**WHAT TO DO:**
State how many lines in the listing contain the string "langs", and add nothing to that number.

**RECORD SET:**
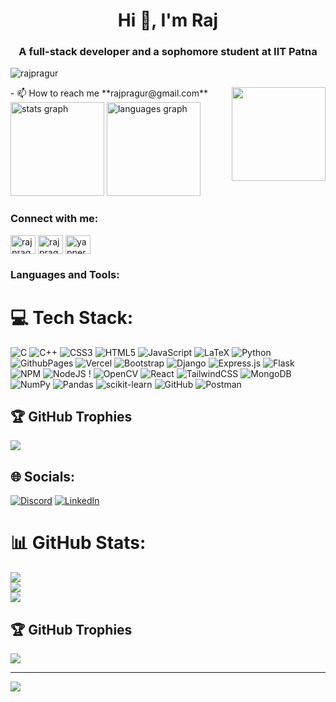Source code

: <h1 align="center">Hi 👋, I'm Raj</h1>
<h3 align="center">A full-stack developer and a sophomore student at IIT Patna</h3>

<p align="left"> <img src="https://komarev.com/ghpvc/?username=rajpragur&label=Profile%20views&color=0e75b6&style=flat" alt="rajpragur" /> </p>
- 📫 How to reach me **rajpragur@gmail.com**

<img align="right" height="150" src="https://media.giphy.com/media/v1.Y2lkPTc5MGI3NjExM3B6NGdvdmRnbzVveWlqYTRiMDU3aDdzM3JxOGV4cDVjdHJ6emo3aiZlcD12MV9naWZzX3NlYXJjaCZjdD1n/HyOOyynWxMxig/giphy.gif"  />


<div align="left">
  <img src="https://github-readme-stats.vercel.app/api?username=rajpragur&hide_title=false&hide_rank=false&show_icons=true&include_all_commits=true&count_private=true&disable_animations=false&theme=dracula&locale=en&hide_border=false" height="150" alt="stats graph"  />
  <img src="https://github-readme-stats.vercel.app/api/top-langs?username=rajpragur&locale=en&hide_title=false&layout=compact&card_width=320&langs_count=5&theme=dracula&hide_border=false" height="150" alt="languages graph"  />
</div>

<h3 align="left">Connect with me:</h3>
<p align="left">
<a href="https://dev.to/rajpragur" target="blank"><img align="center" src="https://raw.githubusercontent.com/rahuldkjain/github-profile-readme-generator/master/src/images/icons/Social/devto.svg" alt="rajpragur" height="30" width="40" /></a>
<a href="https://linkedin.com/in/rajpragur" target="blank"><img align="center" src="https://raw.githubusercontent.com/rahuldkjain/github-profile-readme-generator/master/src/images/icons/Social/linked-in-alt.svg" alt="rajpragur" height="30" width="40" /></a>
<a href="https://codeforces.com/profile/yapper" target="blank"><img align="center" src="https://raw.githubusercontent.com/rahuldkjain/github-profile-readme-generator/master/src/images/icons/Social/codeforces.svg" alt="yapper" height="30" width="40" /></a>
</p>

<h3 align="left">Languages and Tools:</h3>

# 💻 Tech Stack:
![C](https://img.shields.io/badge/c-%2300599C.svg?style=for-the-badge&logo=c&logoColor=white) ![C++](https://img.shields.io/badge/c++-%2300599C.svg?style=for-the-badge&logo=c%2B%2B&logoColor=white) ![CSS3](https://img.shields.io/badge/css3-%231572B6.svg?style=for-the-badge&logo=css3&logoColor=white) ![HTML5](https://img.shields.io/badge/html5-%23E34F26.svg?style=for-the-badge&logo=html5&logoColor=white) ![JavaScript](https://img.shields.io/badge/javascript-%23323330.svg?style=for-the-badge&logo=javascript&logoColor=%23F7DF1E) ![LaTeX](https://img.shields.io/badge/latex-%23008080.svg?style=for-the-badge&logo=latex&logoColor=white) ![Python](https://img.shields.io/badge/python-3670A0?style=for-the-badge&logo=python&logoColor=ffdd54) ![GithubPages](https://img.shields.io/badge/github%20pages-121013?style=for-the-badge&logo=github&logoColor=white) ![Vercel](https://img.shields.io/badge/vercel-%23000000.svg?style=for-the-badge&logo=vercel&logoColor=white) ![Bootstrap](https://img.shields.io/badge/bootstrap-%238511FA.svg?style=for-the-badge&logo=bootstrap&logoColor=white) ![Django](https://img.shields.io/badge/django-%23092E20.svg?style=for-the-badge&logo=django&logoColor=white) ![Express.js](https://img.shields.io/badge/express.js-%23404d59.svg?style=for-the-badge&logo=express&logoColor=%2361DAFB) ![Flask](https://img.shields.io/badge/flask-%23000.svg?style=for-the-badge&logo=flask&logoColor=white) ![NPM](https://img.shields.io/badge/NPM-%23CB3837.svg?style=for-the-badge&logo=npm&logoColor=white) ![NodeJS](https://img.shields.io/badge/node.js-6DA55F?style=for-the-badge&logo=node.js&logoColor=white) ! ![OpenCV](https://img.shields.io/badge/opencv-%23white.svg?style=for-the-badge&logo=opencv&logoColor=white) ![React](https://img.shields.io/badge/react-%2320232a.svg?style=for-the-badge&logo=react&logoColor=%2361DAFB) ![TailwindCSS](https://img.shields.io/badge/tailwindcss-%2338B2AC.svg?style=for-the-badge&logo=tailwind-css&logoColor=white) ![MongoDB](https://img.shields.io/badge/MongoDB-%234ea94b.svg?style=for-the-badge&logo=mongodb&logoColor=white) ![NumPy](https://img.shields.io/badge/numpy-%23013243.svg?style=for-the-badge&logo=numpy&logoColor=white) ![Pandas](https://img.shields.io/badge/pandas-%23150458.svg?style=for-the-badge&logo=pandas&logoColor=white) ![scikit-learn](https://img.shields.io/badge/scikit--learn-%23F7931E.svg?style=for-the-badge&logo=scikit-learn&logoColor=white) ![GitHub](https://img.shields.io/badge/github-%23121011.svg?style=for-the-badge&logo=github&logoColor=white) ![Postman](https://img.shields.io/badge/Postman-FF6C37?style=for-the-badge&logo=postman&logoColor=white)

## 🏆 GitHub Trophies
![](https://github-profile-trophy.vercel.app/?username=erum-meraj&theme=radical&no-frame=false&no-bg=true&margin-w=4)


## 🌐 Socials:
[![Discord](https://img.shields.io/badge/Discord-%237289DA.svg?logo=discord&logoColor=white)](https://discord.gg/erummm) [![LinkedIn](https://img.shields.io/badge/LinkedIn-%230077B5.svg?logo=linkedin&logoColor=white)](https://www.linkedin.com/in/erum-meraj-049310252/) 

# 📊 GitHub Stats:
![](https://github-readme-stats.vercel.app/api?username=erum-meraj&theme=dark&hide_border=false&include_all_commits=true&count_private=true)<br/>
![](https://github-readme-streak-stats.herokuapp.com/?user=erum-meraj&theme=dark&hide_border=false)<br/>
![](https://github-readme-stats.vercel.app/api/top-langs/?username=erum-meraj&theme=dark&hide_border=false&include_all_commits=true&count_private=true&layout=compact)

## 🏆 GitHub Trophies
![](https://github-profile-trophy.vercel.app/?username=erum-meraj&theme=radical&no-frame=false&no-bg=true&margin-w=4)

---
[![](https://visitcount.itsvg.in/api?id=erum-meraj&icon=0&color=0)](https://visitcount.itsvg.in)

---

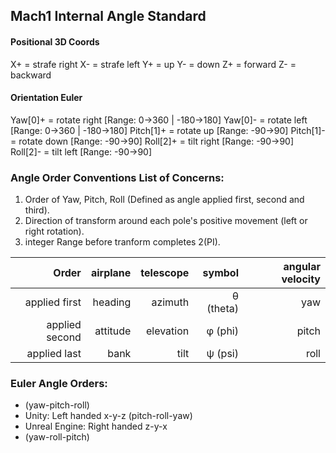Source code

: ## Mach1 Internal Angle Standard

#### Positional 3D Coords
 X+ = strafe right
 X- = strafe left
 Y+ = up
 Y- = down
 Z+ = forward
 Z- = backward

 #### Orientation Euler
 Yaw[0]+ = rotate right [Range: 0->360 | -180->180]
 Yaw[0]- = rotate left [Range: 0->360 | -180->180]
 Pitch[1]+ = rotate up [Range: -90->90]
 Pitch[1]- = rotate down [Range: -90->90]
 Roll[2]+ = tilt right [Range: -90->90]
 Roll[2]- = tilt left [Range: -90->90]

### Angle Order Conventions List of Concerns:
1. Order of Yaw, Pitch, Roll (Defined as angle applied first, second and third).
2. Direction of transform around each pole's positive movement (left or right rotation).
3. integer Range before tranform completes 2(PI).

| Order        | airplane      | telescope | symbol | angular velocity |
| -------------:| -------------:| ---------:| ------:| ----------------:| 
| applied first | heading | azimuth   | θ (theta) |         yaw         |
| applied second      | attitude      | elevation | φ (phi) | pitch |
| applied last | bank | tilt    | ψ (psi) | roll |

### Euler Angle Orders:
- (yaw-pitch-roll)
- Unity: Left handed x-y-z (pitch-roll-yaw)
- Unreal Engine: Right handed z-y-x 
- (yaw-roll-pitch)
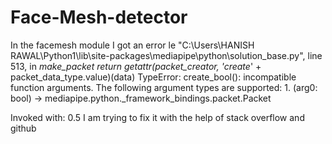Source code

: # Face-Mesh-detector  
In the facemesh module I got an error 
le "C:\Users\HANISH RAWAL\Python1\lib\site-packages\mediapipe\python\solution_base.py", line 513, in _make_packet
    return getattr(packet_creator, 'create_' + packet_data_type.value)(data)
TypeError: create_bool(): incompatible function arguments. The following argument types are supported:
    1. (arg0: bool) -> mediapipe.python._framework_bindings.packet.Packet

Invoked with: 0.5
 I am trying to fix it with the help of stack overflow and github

---

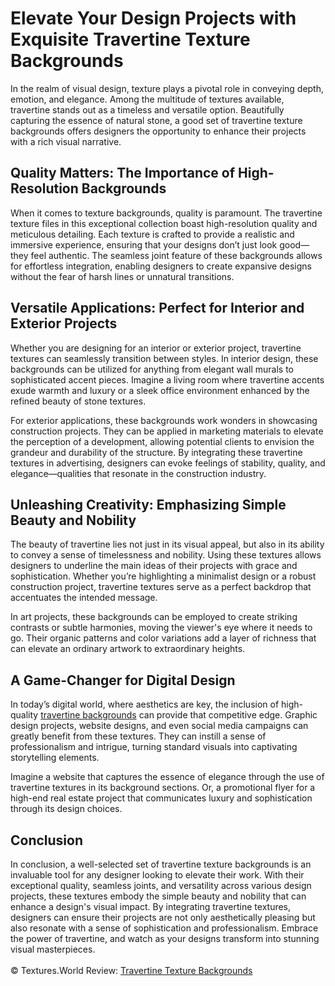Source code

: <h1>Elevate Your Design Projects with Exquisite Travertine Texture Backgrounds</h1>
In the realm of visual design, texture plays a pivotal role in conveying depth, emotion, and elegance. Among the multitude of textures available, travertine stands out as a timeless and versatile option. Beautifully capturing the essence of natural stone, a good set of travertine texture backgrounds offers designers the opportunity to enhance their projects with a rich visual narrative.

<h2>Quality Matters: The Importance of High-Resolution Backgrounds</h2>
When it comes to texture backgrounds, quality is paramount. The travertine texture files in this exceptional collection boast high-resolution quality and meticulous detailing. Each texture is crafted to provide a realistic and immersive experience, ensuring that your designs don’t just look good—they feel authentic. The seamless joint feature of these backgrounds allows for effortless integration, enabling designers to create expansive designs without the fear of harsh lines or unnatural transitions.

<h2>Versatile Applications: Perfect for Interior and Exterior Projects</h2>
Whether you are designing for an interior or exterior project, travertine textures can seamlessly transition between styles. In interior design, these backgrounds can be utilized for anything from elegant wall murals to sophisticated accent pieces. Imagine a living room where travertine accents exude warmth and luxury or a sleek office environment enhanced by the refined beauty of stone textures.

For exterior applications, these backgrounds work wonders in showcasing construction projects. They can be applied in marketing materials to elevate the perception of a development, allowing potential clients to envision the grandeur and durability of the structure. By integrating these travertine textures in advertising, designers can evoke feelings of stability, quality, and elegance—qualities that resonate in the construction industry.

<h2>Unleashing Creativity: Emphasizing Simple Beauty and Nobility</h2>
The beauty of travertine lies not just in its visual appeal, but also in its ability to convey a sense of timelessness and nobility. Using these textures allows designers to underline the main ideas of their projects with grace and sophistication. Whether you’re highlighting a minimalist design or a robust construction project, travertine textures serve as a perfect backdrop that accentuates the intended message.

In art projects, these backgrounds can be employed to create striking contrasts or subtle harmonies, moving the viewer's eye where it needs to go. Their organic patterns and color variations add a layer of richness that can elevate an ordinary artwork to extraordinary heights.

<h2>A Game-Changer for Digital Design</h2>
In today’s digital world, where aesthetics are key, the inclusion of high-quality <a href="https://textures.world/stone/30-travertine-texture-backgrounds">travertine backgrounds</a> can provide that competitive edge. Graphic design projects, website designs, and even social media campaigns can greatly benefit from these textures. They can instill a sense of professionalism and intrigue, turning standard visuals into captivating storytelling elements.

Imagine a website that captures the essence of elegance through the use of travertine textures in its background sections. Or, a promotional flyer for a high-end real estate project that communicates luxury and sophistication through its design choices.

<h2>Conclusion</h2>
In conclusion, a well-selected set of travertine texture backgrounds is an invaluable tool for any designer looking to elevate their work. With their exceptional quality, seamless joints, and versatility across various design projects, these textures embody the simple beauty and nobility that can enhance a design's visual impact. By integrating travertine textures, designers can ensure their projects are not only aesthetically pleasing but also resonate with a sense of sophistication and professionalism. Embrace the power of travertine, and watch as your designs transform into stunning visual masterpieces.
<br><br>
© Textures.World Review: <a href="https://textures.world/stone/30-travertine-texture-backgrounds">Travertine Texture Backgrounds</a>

**TASK RESPONSE:**
2